O publicitário João Santana, que encabeçou campanhas presidenciais petistas (Lula e Dilma), e sua mulher Monica Moura chegaram em São Paulo ontem às 9h21 e foram presos pela Polícia Federal.
Atingidos pela 23ª fase da Operação Lava Jato, iniciada na segunda, ambos foram alvo de mandados de prisão temporária. O voo que veio de Punta Cana, na República Dominicana, estava programado para desembarcar as 10h, mas chegou mais cedo.
Santana, que foi responsável pelas campanhas presidenciais de Lula (2006) e Dilma Rousseff (2010 e 2014), estava na República Dominicana, onde trabalhava para reeleição do presidente Danilo Medina. O pedido de prisão do publicitário repercutiu na imprensa do país.
De São Paulo seguiram para Curitiba, em companhia de um delegado. À tarde, eles passaram por exames no Instituto Médico Legal de Curitiba.
O casal foi o primeiro a descer de uma van da Polícia Federal, que era escoltada por outro veículo e homens armados. Os dois estavam com as mãos para trás, e Mônica usava óculos escuros. Eles não quiseram falar com a imprensa.
Também passaram por exame no IML na mesma tarde, conduzidos pela PF, Benedito Barbosa da Silva Junior, diretor-presidente da construtora Odebrecht, Vinícius Veiga Borin, sócio de uma consultoria que administra carteira de investimentos, e o empresário Zwi Skornicki, lobista de um estaleiro com contratos com a Petrobras.
Os depoimentos de Santana e de sua mulher ainda não foram marcados, mas a expectativa da defesa é que aconteçam hoje. Tofic afirmou que seus clientes “estão machucados, mas tenho confiança que darão todos os esclarecimentos possíveis”.

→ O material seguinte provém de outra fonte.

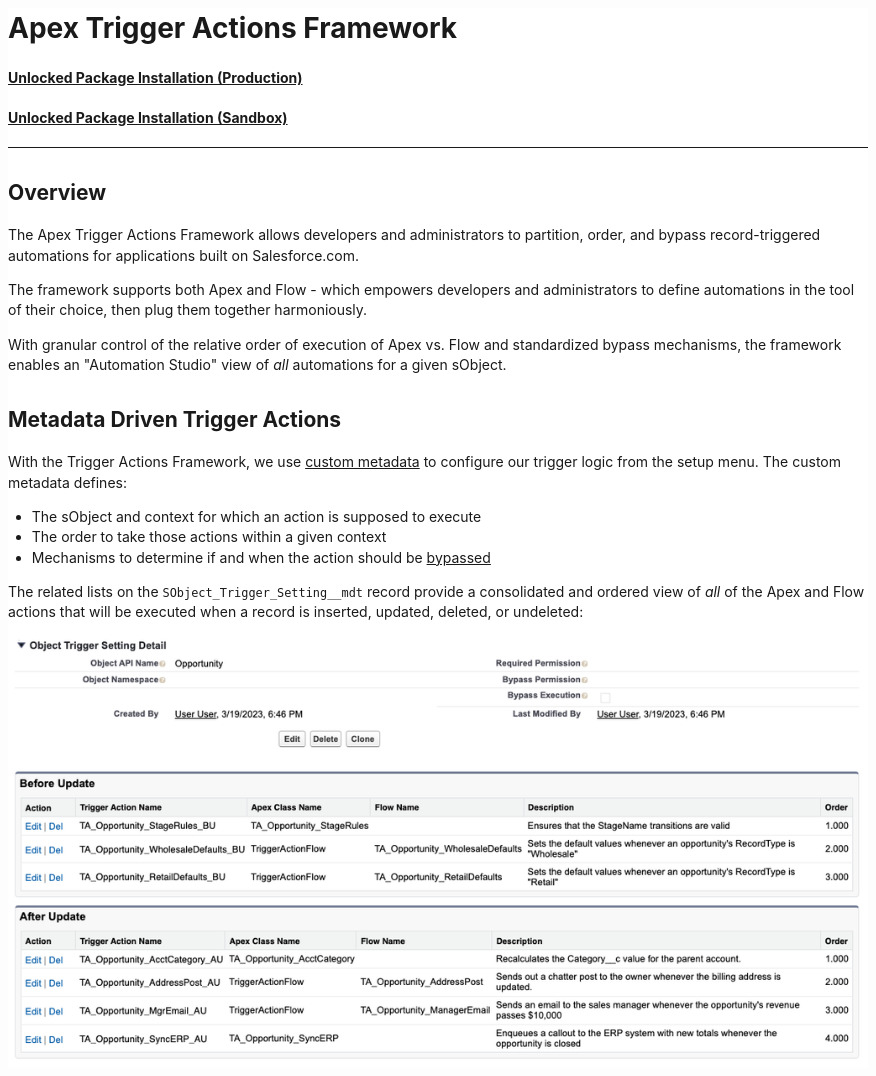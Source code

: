 # Apex Trigger Actions Framework

#### [Unlocked Package Installation (Production)](https://login.salesforce.com/packaging/installPackage.apexp?p0=04tKY000000PdZOYA0)

#### [Unlocked Package Installation (Sandbox)](https://test.salesforce.com/packaging/installPackage.apexp?p0=04tKY000000PdZOYA0)

---

## Overview

The Apex Trigger Actions Framework allows developers and administrators to partition, order, and bypass record-triggered automations for applications built on Salesforce.com.

The framework supports both Apex and Flow - which empowers developers and administrators to define automations in the tool of their choice, then plug them together harmoniously.

With granular control of the relative order of execution of Apex vs. Flow and standardized bypass mechanisms, the framework enables an "Automation Studio" view of _all_ automations for a given sObject.

## Metadata Driven Trigger Actions

With the Trigger Actions Framework, we use [custom metadata](https://help.salesforce.com/s/articleView?id=sf.custommetadatatypes_overview.htm&type=5) to configure our trigger logic from the setup menu. The custom metadata defines:

- The sObject and context for which an action is supposed to execute
- The order to take those actions within a given context
- Mechanisms to determine if and when the action should be [bypassed](#bypass-mechanisms)

The related lists on the `SObject_Trigger_Setting__mdt` record provide a consolidated and ordered view of _all_ of the Apex and Flow actions that will be executed when a record is inserted, updated, deleted, or undeleted:

![Automation Studio](images/automationStudio.png)
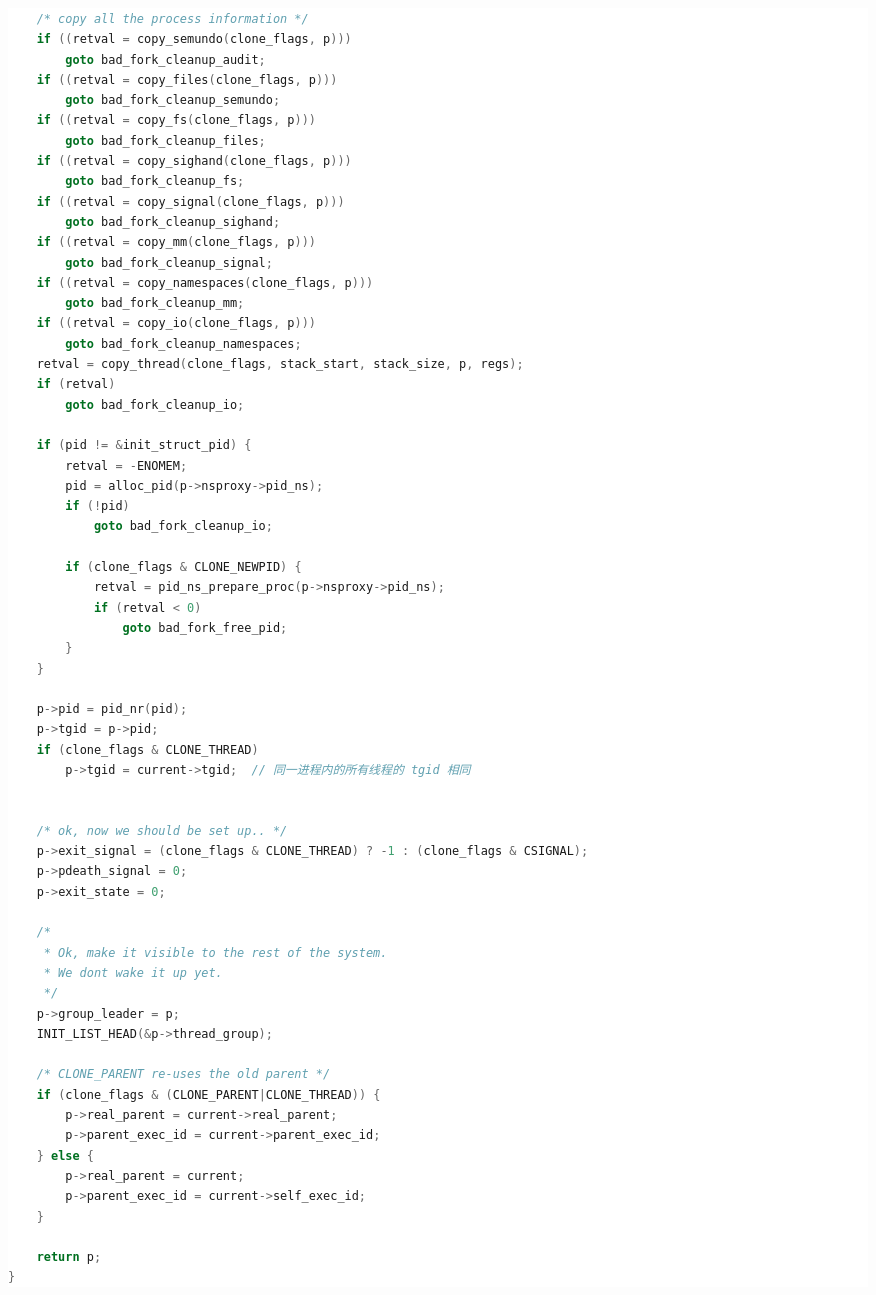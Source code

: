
 ```c
    /* copy all the process information */
	if ((retval = copy_semundo(clone_flags, p)))
		goto bad_fork_cleanup_audit;
	if ((retval = copy_files(clone_flags, p)))
		goto bad_fork_cleanup_semundo;
	if ((retval = copy_fs(clone_flags, p)))
		goto bad_fork_cleanup_files;
	if ((retval = copy_sighand(clone_flags, p)))
		goto bad_fork_cleanup_fs;
	if ((retval = copy_signal(clone_flags, p)))
		goto bad_fork_cleanup_sighand;
	if ((retval = copy_mm(clone_flags, p)))
		goto bad_fork_cleanup_signal;
	if ((retval = copy_namespaces(clone_flags, p)))
		goto bad_fork_cleanup_mm;
	if ((retval = copy_io(clone_flags, p)))
		goto bad_fork_cleanup_namespaces;
	retval = copy_thread(clone_flags, stack_start, stack_size, p, regs);
	if (retval)
		goto bad_fork_cleanup_io;

    if (pid != &init_struct_pid) {
		retval = -ENOMEM;
		pid = alloc_pid(p->nsproxy->pid_ns);
		if (!pid)
			goto bad_fork_cleanup_io;

		if (clone_flags & CLONE_NEWPID) {
			retval = pid_ns_prepare_proc(p->nsproxy->pid_ns);
			if (retval < 0)
				goto bad_fork_free_pid;
		}
	}

	p->pid = pid_nr(pid);
	p->tgid = p->pid;
	if (clone_flags & CLONE_THREAD)
		p->tgid = current->tgid;  // 同一进程内的所有线程的 tgid 相同


    /* ok, now we should be set up.. */
	p->exit_signal = (clone_flags & CLONE_THREAD) ? -1 : (clone_flags & CSIGNAL);
	p->pdeath_signal = 0;
	p->exit_state = 0;

	/*
	 * Ok, make it visible to the rest of the system.
	 * We dont wake it up yet.
	 */
	p->group_leader = p;
    INIT_LIST_HEAD(&p->thread_group);

    /* CLONE_PARENT re-uses the old parent */
	if (clone_flags & (CLONE_PARENT|CLONE_THREAD)) {
		p->real_parent = current->real_parent;
		p->parent_exec_id = current->parent_exec_id;
	} else {
		p->real_parent = current;
		p->parent_exec_id = current->self_exec_id;
	}

    return p;
}
```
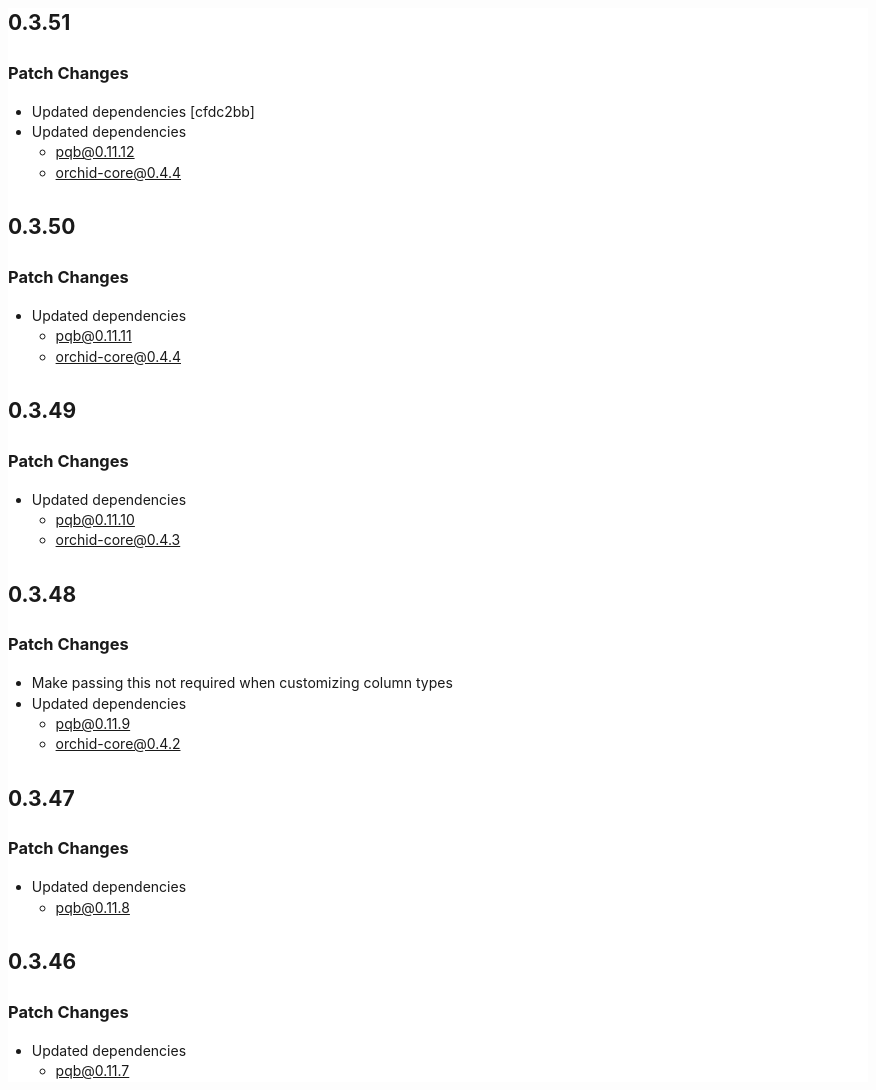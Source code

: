 ## 0.3.51

### Patch Changes

- Updated dependencies [cfdc2bb]
- Updated dependencies
  - pqb@0.11.12
  - orchid-core@0.4.4

## 0.3.50

### Patch Changes

- Updated dependencies
  - pqb@0.11.11
  - orchid-core@0.4.4

## 0.3.49

### Patch Changes

- Updated dependencies
  - pqb@0.11.10
  - orchid-core@0.4.3

## 0.3.48

### Patch Changes

- Make passing this not required when customizing column types
- Updated dependencies
  - pqb@0.11.9
  - orchid-core@0.4.2

## 0.3.47

### Patch Changes

- Updated dependencies
  - pqb@0.11.8

## 0.3.46

### Patch Changes

- Updated dependencies
  - pqb@0.11.7
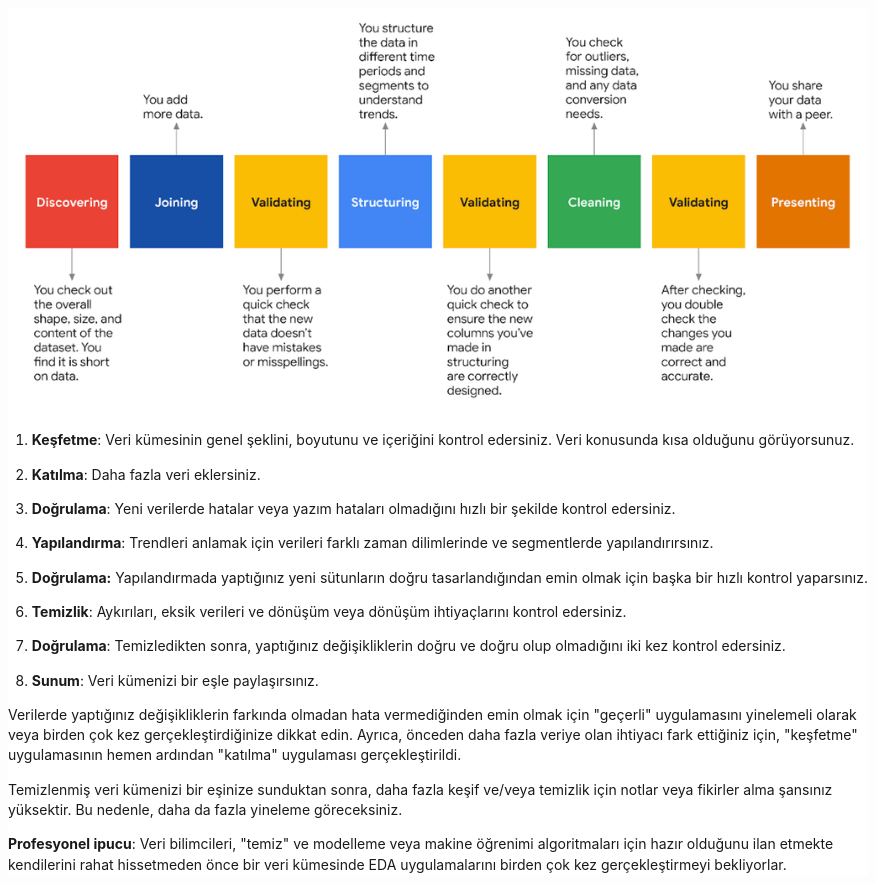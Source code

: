 ![image](./images/3001.png)

1. **Keşfetme**: Veri kümesinin genel şeklini, boyutunu ve içeriğini kontrol edersiniz. Veri konusunda kısa olduğunu görüyorsunuz.

2. **Katılma**: Daha fazla veri eklersiniz.

3. **Doğrulama**: Yeni verilerde hatalar veya yazım hataları olmadığını hızlı bir şekilde kontrol edersiniz.

4. **Yapılandırma**: Trendleri anlamak için verileri farklı zaman dilimlerinde ve segmentlerde yapılandırırsınız.

5. **Doğrulama:** Yapılandırmada yaptığınız yeni sütunların doğru tasarlandığından emin olmak için başka bir hızlı kontrol yaparsınız.

6. **Temizlik**: Aykırıları, eksik verileri ve dönüşüm veya dönüşüm ihtiyaçlarını kontrol edersiniz.

7. **Doğrulama**: Temizledikten sonra, yaptığınız değişikliklerin doğru ve doğru olup olmadığını iki kez kontrol edersiniz.

8. **Sunum**: Veri kümenizi bir eşle paylaşırsınız.

Verilerde yaptığınız değişikliklerin farkında olmadan hata vermediğinden emin olmak için "geçerli" uygulamasını yinelemeli olarak veya birden çok kez gerçekleştirdiğinize dikkat edin. Ayrıca, önceden daha fazla veriye olan ihtiyacı fark ettiğiniz için, "keşfetme" uygulamasının hemen ardından "katılma" uygulaması gerçekleştirildi.

Temizlenmiş veri kümenizi bir eşinize sunduktan sonra, daha fazla keşif ve/veya temizlik için notlar veya fikirler alma şansınız yüksektir. Bu nedenle, daha da fazla yineleme göreceksiniz.

**Profesyonel ipucu**: Veri bilimcileri, "temiz" ve modelleme veya makine öğrenimi algoritmaları için hazır olduğunu ilan etmekte kendilerini rahat hissetmeden önce bir veri kümesinde EDA uygulamalarını birden çok kez gerçekleştirmeyi bekliyorlar.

A principal acusação é que ele e sua mulher, Mônica Moura, receberam US$ 7,5 milhões no exterior de Zwi Skornicki, lobista de um estaleiro que tem negócios com a Petrobras, e de offshores ligadas à empreiteira Odebrecht. De acordo com o juiz federal Sergio Moro, responsável pelas ações da Lava Jato em Curitiba, a mulher de marqueteiro sabia que os recursos recebidos eram ilícitos.